━━━━━ Records shown ━━━━━

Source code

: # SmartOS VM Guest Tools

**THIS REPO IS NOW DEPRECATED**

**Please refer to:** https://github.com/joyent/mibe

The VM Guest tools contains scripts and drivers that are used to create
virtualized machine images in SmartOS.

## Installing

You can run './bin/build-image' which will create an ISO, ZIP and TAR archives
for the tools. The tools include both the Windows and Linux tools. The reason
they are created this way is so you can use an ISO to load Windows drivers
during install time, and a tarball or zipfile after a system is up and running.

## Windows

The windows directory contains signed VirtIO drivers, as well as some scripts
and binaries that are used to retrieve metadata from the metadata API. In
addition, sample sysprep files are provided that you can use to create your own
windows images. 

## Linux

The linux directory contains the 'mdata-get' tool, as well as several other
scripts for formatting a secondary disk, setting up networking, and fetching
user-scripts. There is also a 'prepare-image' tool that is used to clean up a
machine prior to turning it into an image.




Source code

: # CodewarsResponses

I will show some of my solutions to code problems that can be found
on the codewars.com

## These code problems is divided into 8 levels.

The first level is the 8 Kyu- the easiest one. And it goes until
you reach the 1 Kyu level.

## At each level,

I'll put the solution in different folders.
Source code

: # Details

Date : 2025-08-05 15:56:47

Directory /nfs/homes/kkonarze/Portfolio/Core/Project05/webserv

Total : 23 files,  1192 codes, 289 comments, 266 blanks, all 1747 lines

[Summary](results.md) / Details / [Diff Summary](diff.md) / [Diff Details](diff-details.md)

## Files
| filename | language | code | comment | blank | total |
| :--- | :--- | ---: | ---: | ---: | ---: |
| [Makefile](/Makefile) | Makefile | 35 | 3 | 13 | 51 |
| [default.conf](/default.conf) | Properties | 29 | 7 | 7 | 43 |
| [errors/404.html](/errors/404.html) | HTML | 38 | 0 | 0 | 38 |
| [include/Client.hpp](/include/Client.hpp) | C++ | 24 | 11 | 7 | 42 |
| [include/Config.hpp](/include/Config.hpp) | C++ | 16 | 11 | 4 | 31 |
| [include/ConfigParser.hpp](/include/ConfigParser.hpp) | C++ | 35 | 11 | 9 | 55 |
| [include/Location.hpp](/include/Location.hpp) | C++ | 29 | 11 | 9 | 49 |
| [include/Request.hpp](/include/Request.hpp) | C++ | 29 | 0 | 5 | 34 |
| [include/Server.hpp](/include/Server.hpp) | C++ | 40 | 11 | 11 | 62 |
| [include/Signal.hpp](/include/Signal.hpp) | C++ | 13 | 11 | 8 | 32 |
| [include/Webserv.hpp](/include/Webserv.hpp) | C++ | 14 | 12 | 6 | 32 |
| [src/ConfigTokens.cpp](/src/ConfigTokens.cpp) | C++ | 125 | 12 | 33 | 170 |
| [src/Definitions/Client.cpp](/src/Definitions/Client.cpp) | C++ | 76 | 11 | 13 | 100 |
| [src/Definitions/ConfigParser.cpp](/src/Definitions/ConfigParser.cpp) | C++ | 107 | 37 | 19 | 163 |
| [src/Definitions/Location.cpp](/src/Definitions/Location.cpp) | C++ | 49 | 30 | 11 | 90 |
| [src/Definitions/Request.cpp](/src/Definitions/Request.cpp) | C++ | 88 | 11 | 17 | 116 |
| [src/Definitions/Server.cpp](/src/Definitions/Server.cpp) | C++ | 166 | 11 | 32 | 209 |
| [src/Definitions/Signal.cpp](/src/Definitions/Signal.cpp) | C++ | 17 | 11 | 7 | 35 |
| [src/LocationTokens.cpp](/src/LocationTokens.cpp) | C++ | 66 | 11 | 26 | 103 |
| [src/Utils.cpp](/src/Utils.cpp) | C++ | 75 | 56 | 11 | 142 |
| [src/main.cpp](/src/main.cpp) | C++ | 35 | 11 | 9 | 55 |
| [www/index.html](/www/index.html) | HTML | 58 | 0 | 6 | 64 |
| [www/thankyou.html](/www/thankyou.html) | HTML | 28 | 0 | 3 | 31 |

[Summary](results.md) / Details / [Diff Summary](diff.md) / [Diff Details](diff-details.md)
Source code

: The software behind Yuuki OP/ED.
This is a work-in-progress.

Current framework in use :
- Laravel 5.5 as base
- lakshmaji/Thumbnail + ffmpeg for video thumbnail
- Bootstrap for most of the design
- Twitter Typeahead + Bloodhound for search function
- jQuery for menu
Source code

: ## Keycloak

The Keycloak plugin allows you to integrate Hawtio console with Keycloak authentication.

━━━━━

Work instruction ::
Whenever a line of the data holds the string "html", pick that line out.

Solution to the exercise ::
| [errors/404.html](/errors/404.html) | HTML | 38 | 0 | 0 | 38 |
| [www/index.html](/www/index.html) | HTML | 58 | 0 | 6 | 64 |
| [www/thankyou.html](/www/thankyou.html) | HTML | 28 | 0 | 3 | 31 |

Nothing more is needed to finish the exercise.